Input data |
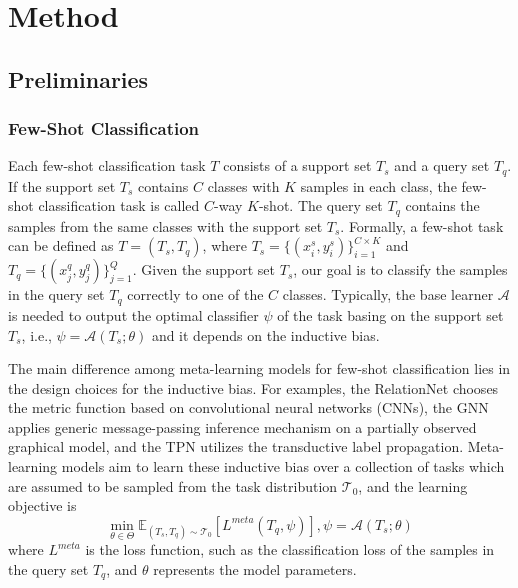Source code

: \documentclass{article}
\begin{document}
\section{Method}
\subsection{Preliminaries}
\subsubsection{Few-Shot Classification} 
Each few-shot classification task $T$ consists of a support set $T_s$ and a query set $T_q$. If the support set $T_s$ contains $C$ classes with $K$ samples in each class, the few-shot classification task is called $C$-way $K$-shot. The query set $T_q$ contains the samples from the same classes with the support set $T_s$. Formally, a few-shot task can be defined as $T=(T_s,T_q)$, where $T_s=\{(x_i^s,y_i^s)\}_{i=1}^{C\times K}$ and $T_q=\{(x_j^q,y_j^q)\}_{j=1}^{Q}$. Given the support set $T_s$, our goal is to classify the samples in the query set $T_q$ correctly to one of the $C$ classes. Typically, the base learner $\mathcal{A}$ is needed to output the optimal classifier $\psi$ of the task basing on the support set $T_s$, i.e., $\psi=\mathcal{A}(T_s;\theta)$ and it depends on the inductive bias.

The main difference among meta-learning models for few-shot classification lies in the design choices for the inductive bias. For examples, the RelationNet \cite{sung2018learning} chooses the metric function based on convolutional neural networks (CNNs), the GNN \cite{garcia2018few} applies generic message-passing inference mechanism on a partially observed graphical model, and the TPN \cite{liu2019learning} utilizes the transductive label propagation. Meta-learning models aim to learn these inductive bias over a collection of tasks which are assumed to be sampled from the task distribution $\mathcal{T}_0$, and the learning objective is
\begin{equation}\label{ml1}
    \min_{\theta\in\Theta}\mathbb{E}_{(T_s,T_q)\sim\mathcal{T}_0}[L^{meta}(T_q,\psi)],\psi=\mathcal{A}(T_s;\theta)
\end{equation}
where $L^{meta}$ is the loss function, such as the classification loss of the samples in the query set $T_q$, and $\theta$ represents the model parameters.
\end{document}
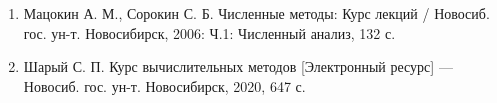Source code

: \documentclass[../main.tex]{subfile}
\begin{document}
\begin{enumerate}[nosep]
	\item Мацокин А. М., Сорокин С. Б. Численные методы: Курс лекций /
		Новосиб. гос. ун-т. Новосибирск, 2006: Ч.1: Численный анализ,
		132 с.
	\item Шарый С. П. Курс вычислительных методов [Электронный ресурс] ---
		Новосиб. гос. ун-т. Новосибирск, 2020, 647 с.
\end{enumerate}
\end{document}
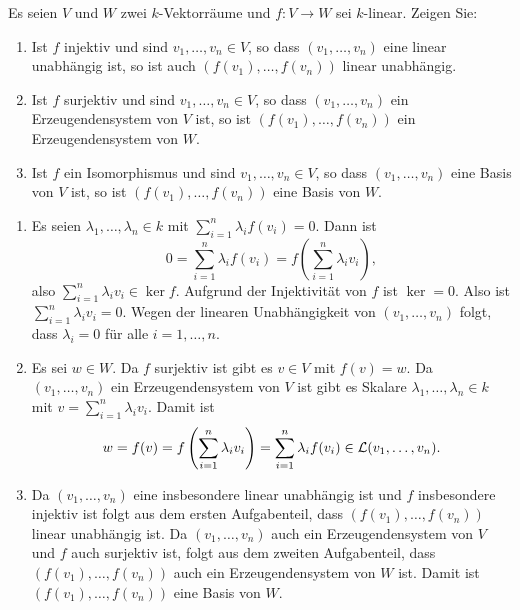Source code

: \begin{question}
 Es seien $V$ und $W$ zwei $k$-Vektorräume und $f \colon V \to W$ sei $k$-linear. Zeigen Sie:
 \begin{enumerate}
  \item
   Ist $f$ injektiv und sind $v_1, \dotsc, v_n \in V$, so dass $(v_1, \dotsc, v_n)$ eine linear unabhängig ist, so ist auch $(f(v_1), \dotsc, f(v_n))$ linear unabhängig.
  \item
   Ist $f$ surjektiv und sind $v_1, \dotsc, v_n \in V$, so dass $(v_1, \dotsc, v_n)$ ein Erzeugendensystem von $V$ ist, so ist \mbox{$(f(v_1), \dotsc, f(v_n))$} ein Erzeugendensystem von $W$.
  \item
   Ist $f$ ein Isomorphismus und sind $v_1, \dotsc, v_n \in V$, so dass $(v_1, \dotsc, v_n)$ eine Basis von $V$ ist, so ist \mbox{$(f(v_1), \dotsc, f(v_n))$} eine Basis von $W$.
 \end{enumerate}
\end{question}
\begin{solution}
 \begin{enumerate}
  \item
   Es seien $\lambda_1, \dotsc, \lambda_n \in k$ mit $\sum_{i=1}^n \lambda_i f(v_i) = 0$. Dann ist
   \[
    0 = \sum_{i=1}^n \lambda_i f(v_i) = f\left( \sum_{i=1}^n \lambda_i v_i \right),
   \]
   also $\sum_{i=1}^n \lambda_i v_i \in \ker f$. Aufgrund der Injektivität von $f$ ist $\ker = 0$. Also ist $\sum_{i=1}^n \lambda_i v_i = 0$. Wegen der linearen Unabhängigkeit von $(v_1, \dotsc, v_n)$ folgt, dass $\lambda_i = 0$ für alle $i = 1, \dotsc, n$.
  \item
   Es sei $w \in W$. Da $f$ surjektiv ist gibt es $v \in V$ mit $f(v) = w$. Da $(v_1, \dotsc, v_n)$ ein Erzeugendensystem von $V$ ist gibt es Skalare $\lambda_1, \dotsc, \lambda_n \in k$ mit $v = \sum_{i=1}^n \lambda_i v_i$. Damit ist
   \[
    w
    = f(v)
    = f\left( \sum_{i=1}^n \lambda_i v_i \right)
    = \sum_{i=1}^n \lambda_i f(v_i)
    \in \mathcal{L}(v_1, \dotsc, v_n).
   \]
  \item
   Da $(v_1, \dotsc, v_n)$ eine insbesondere linear unabhängig ist und $f$ insbesondere injektiv ist folgt aus dem ersten Aufgabenteil, dass $(f(v_1), \dotsc, f(v_n))$ linear unabhängig ist. Da $(v_1, \dotsc, v_n)$ auch ein Erzeugendensystem von $V$ und $f$ auch surjektiv ist, folgt aus dem zweiten Aufgabenteil, dass $(f(v_1), \dotsc, f(v_n))$ auch ein Erzeugendensystem von $W$ ist. Damit ist $(f(v_1), \dotsc, f(v_n))$ eine Basis von $W$.
 \end{enumerate}
\end{solution}


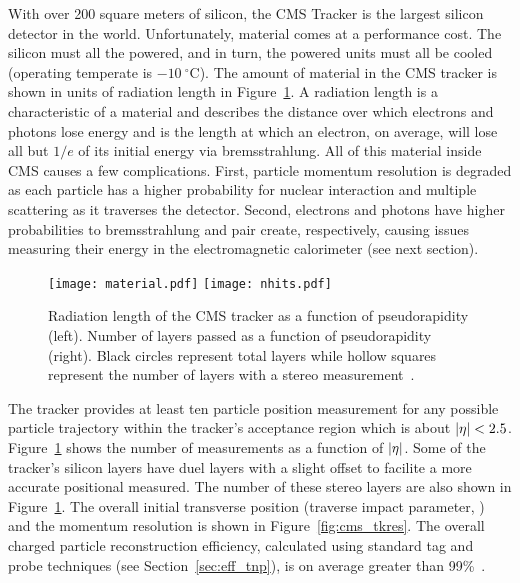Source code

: With over 200 square meters of silicon, the CMS Tracker is the largest silicon
detector in the world. Unfortunately, material comes at a performance cost.
The silicon must all the powered, and in turn, the powered units must all
be cooled (operating temperate is $-10\ ^{\circ}\mathrm{C}$). The amount
of material in the CMS tracker is shown in units of radiation length in
Figure~\ref{fig:cms_material}. A radiation length is a characteristic of a
material and describes the distance over which electrons and photons lose
energy and is the length at which an electron, on average, will lose all but
$1/e$ of its initial energy via bremsstrahlung. All of this material inside CMS
causes a few complications. First, particle momentum resolution is degraded as
each particle has a higher probability for nuclear interaction and multiple
scattering as it traverses the detector. Second, electrons and photons have higher
probabilities to bremsstrahlung and pair create, respectively, causing issues
measuring their energy in the electromagnetic calorimeter (see next section).
\begin{figure}[!htb]
\begin{center}
\texttt{[image: material.pdf]}
\texttt{[image: nhits.pdf]}
\caption[
Radiation length and number of layers crossed in the CMS tracker as a function
of pseudorapidity.
]{ \label{fig:cms_material}
Radiation length of the CMS tracker as a function of pseudorapidity
(left). Number of layers passed as a function of
pseudorapidity (right). Black circles represent total layers while hollow
squares represent the number of layers with a stereo measurement~\cite{trackingperformance}.
}
\end{center}
\end{figure}

The tracker provides at least ten particle position measurement for any
possible particle trajectory within the tracker's acceptance region
which is about $\left|\eta\right| < 2.5$. Figure~\ref{fig:cms_material} shows the
number of measurements as a function of $\left|\eta\right|$. Some of the tracker's
silicon layers have duel layers with a slight offset to facilite a more
accurate positional measured. The number of these stereo layers are also
shown in Figure~\ref{fig:cms_material}. The overall initial transverse
position (traverse impact parameter, \dzero) and the momentum resolution
is shown in Figure~\ref{fig:cms_tkres}. The overall charged particle
reconstruction efficiency, calculated using standard tag and probe
techniques (see Section~\ref{sec:eff_tnp}), is on average greater than
99\%~\cite{trackingperformance}.


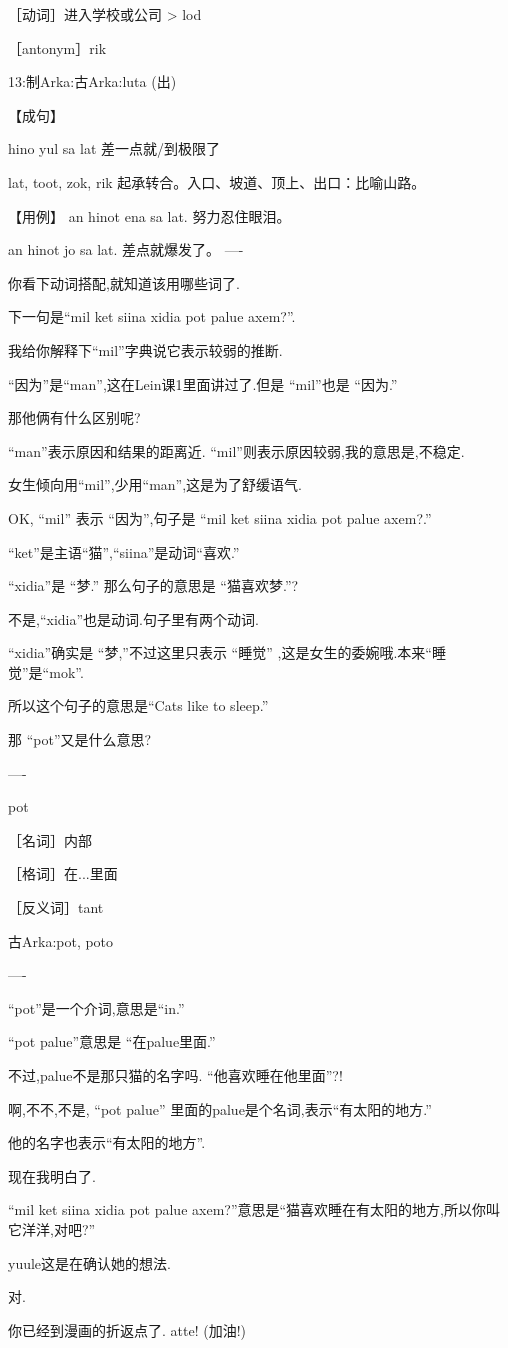 ［动词］进入学校或公司 > lod

［antonym］rik

13:制Arka:古Arka:luta (出)

【成句】

hino yul sa lat 差一点就/到极限了

lat, toot, zok, rik 起承转合。入口、坡道、顶上、出口：比喻山路。

【用例】
an hinot ena sa lat. 努力忍住眼泪。

an hinot jo sa lat. 差点就爆发了。
----

你看下动词搭配,就知道该用哪些词了.


下一句是``mil ket siina xidia pot palue axem?''.

我给你解释下``mil''字典说它表示较弱的推断.

``因为''是``man'',这在Lein课1里面讲过了.但是 ``mil''也是 ``因为.''


那他俩有什么区别呢?


``man''表示原因和结果的距离近. ``mil''则表示原因较弱,我的意思是,不稳定.

女生倾向用``mil'',少用``man'',这是为了舒缓语气.


OK, ``mil'' 表示 ``因为'',句子是 ``mil ket siina xidia pot palue axem?.''

``ket''是主语``猫'',``siina''是动词``喜欢.''

``xidia''是 ``梦.'' 那么句子的意思是 ``猫喜欢梦.''?


不是,``xidia''也是动词.句子里有两个动词.

``xidia''确实是 ``梦,''不过这里只表示 ``睡觉'' ,这是女生的委婉哦.本来``睡觉''是``mok''.


所以这个句子的意思是``Cats like to sleep.''

那 ``pot''又是什么意思?

----

pot

［名词］内部

［格词］在...里面

［反义词］tant

古Arka:pot, poto

----

``pot''是一个介词,意思是``in.''

``pot palue''意思是 ``在palue里面.''

不过,palue不是那只猫的名字吗. ``他喜欢睡在他里面''?!


啊,不不,不是, ``pot palue'' 里面的palue是个名词,表示``有太阳的地方.''

他的名字也表示``有太阳的地方''.


现在我明白了.

``mil ket siina xidia pot palue axem?''意思是``猫喜欢睡在有太阳的地方,所以你叫它洋洋,对吧?''

yuule这是在确认她的想法.


对.

你已经到漫画的折返点了. atte! (加油!)











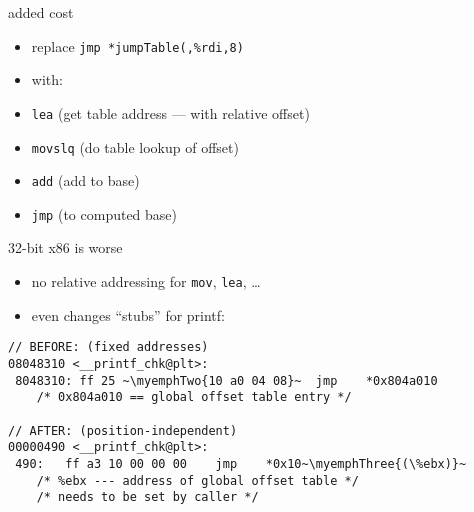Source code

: \begin{frame}{added cost}
\begin{itemize}
    \item replace \texttt{jmp *jumpTable(,\%rdi,8)}
    \vspace{.5cm}
    \item with:
        \item \texttt{lea} (get table address --- with relative offset)
        \item \texttt{movslq} (do table lookup of offset)
        \item \texttt{add} (add to base)
        \item \texttt{jmp} (to computed base)
\end{itemize}

\end{frame}

\begin{frame}[fragile,label=x86Worse]{32-bit x86 is worse}
    \begin{itemize}
    \item no relative addressing for {\tt mov}, {\tt lea}, \ldots
    \item even changes ``stubs'' for printf:
    \end{itemize}
\lstset{
    language=myasm,
    style=smaller,
    escapeinside=~~,
}
\begin{lstlisting}
// BEFORE: (fixed addresses)
08048310 <__printf_chk@plt>:
 8048310: ff 25 ~\myemphTwo{10 a0 04 08}~  jmp    *0x804a010
    /* 0x804a010 == global offset table entry */

// AFTER: (position-independent)
00000490 <__printf_chk@plt>:
 490:	ff a3 10 00 00 00    jmp    *0x10~\myemphThree{(\%ebx)}~
    /* %ebx --- address of global offset table */
    /* needs to be set by caller */
\end{lstlisting}
\end{frame}

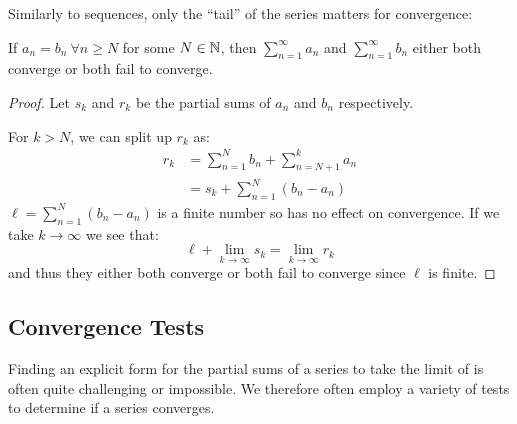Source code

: \documentclass[../main.tex]{subfiles}
\begin{document}
Similarly to sequences, only the ``tail'' of the series matters for convergence:
\begin{lemma}
  If $a_n = b_n\ \forall n \geq N$ for some $N \in \N$, then $\sum_{n = 1}^{\infty} a_n$ and $\sum_{n = 1}^{\infty} b_n$ either both converge or both fail to converge.
  \label{seriesTail}
\end{lemma}
\begin{proof}
  Let $s_k$ and $r_k$ be the partial sums of $a_n$ and $b_n$ respectively.

  For $k > N$, we can split up $r_k$ as:
  \begin{align*}
    r_k &= \sum_{n = 1}^{N} b_n + \sum_{n = N + 1}^{k} a_n \\
        &= s_k + \sum_{n = 1}^{N} (b_n - a_n)
  \end{align*}
  $\ell = \sum_{n = 1}^{N} (b_n - a_n)$ is a finite number so has no effect on convergence.
  If we take $k \to \infty$ we see that:
  \[
    \ell + \lim_{k \to \infty} s_k = \lim_{k \to \infty} r_k
  \]
  and thus they either both converge or both fail to converge since $\ell$ is finite.
\end{proof}
\subsection{Convergence Tests}
\label{convergenceTests}
Finding an explicit form for the partial sums of a series to take the limit of is often quite challenging or impossible.
We therefore often employ a variety of tests to determine if a series converges.
\end{document}
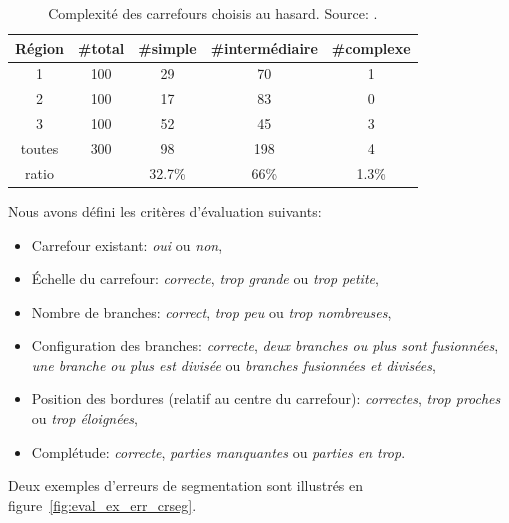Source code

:\begin{table}[ht]
    \centering
    \footnotesize
    \begin{tabular}{c|c|c|c|c}
    Région & \#total & \#simple &\#intermédiaire& \#complexe \\
    \hline
     1 & 100 & 29 & 70 & 1 \\
     2 & 100 & 17 & 83 & 0 \\
     3 & 100 & 52 & 45 & 3 \\
     \hline
     toutes & 300 & 98 & 198 & 4 \\
     \hline
     ratio & &  32.7\% & 66\% & 1.3\%\\
    \end{tabular}
    \caption[Complexité des carrefours choisis au hasard]{Complexité des carrefours choisis au hasard. Source: \citep{Favreau2022}.}
    \label{tab:selectedRegions}
\end{table}

\newpar{}

Nous avons défini les critères d'évaluation suivants:
\begin{itemize}
    \item Carrefour existant: \textit{oui} ou \textit{non},
    \item Échelle du carrefour: \textit{correcte}, \textit{trop grande} ou \textit{trop petite},
    \item Nombre de branches: \textit{correct}, \textit{trop peu} ou \textit{trop nombreuses},
    \item Configuration des branches: \textit{correcte}, \textit{deux branches ou plus sont fusionnées}, \textit{une branche ou plus est divisée} ou \textit{branches fusionnées et divisées},
    \item Position des bordures (relatif au centre du carrefour): \textit{correctes}, \textit{trop proches} ou \textit{trop éloignées},
    \item Complétude: \textit{correcte}, \textit{parties manquantes} ou \textit{parties en trop}.
\end{itemize}

\newpar{}

Deux exemples d'erreurs de segmentation sont illustrés en figure~\ref{fig:eval_ex_err_crseg}.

Exercise |
Write out every line from the data above that includes "siina".

Exercise response |
下一句是``mil ket siina xidia pot palue axem?''.
OK, ``mil'' 表示 ``因为'',句子是 ``mil ket siina xidia pot palue axem?.''
``ket''是主语``猫'',``siina''是动词``喜欢.''
``mil ket siina xidia pot palue axem?''意思是``猫喜欢睡在有太阳的地方,所以你叫它洋洋,对吧?''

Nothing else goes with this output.